What you have to do - Here are records with pictures in them. Copy all of them exactly and leave the pictures out.

Input data -
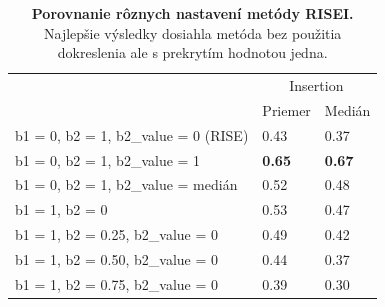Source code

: \begin{table}[]
    \centering
    \begin{tabular}{l|l|l|}
        \cline{2-3}
                                                                    & \multicolumn{2}{c|}{Insertion} \\ \cline{2-3} 
                                                                    & Priemer        & Medián        \\ \hline
        \multicolumn{1}{|l|}{b1 =  0, b2 = 1, b2\_value = 0 (RISE)} & 0.43           & 0.37          \\ \hline
        \multicolumn{1}{|l|}{b1 =  0, b2 = 1, b2\_value = 1}        & \textbf{0.65}  & \textbf{0.67} \\ \hline
        \multicolumn{1}{|l|}{b1 =  0, b2 = 1, b2\_value = medián}     & 0.52           & 0.48          \\ \hline
        \multicolumn{1}{|l|}{b1 =  1, b2 = 0}                        & 0.53           & 0.47          \\ \hline
        \multicolumn{1}{|l|}{b1 =  1, b2 = 0.25, b2\_value = 0}     & 0.49           & 0.42          \\ \hline
        \multicolumn{1}{|l|}{b1 =  1, b2 = 0.50, b2\_value = 0}      & 0.44           & 0.37          \\ \hline
        \multicolumn{1}{|l|}{b1 =  1, b2 = 0.75, b2\_value = 0}     & 0.39           & 0.30          \\ \hline
    \end{tabular}
    \caption{\textbf{Porovnanie rôznych nastavení metódy RISEI.} Najlepšie výsledky dosiahla metóda bez použitia dokreslenia ale s prekrytím hodnotou jedna.}
    \label{tab:experiment_risei_various_configuration}
\end{table}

Expected answer -
Source code

: \begin{table}[]
    \centering
    \begin{tabular}{l|l|l|}
        \cline{2-3}
                                                                    & \multicolumn{2}{c|}{Insertion} \\ \cline{2-3} 
                                                                    & Priemer        & Medián        \\ \hline
        \multicolumn{1}{|l|}{b1 =  0, b2 = 1, b2\_value = 0 (RISE)} & 0.43           & 0.37          \\ \hline
        \multicolumn{1}{|l|}{b1 =  0, b2 = 1, b2\_value = 1}        & \textbf{0.65}  & \textbf{0.67} \\ \hline
        \multicolumn{1}{|l|}{b1 =  0, b2 = 1, b2\_value = medián}     & 0.52           & 0.48          \\ \hline
        \multicolumn{1}{|l|}{b1 =  1, b2 = 0}                        & 0.53           & 0.47          \\ \hline
        \multicolumn{1}{|l|}{b1 =  1, b2 = 0.25, b2\_value = 0}     & 0.49           & 0.42          \\ \hline
        \multicolumn{1}{|l|}{b1 =  1, b2 = 0.50, b2\_value = 0}      & 0.44           & 0.37          \\ \hline
        \multicolumn{1}{|l|}{b1 =  1, b2 = 0.75, b2\_value = 0}     & 0.39           & 0.30          \\ \hline
    \end{tabular}
    \caption{\textbf{Porovnanie rôznych nastavení metódy RISEI.} Najlepšie výsledky dosiahla metóda bez použitia dokreslenia ale s prekrytím hodnotou jedna.}
    \label{tab:experiment_risei_various_configuration}
\end{table}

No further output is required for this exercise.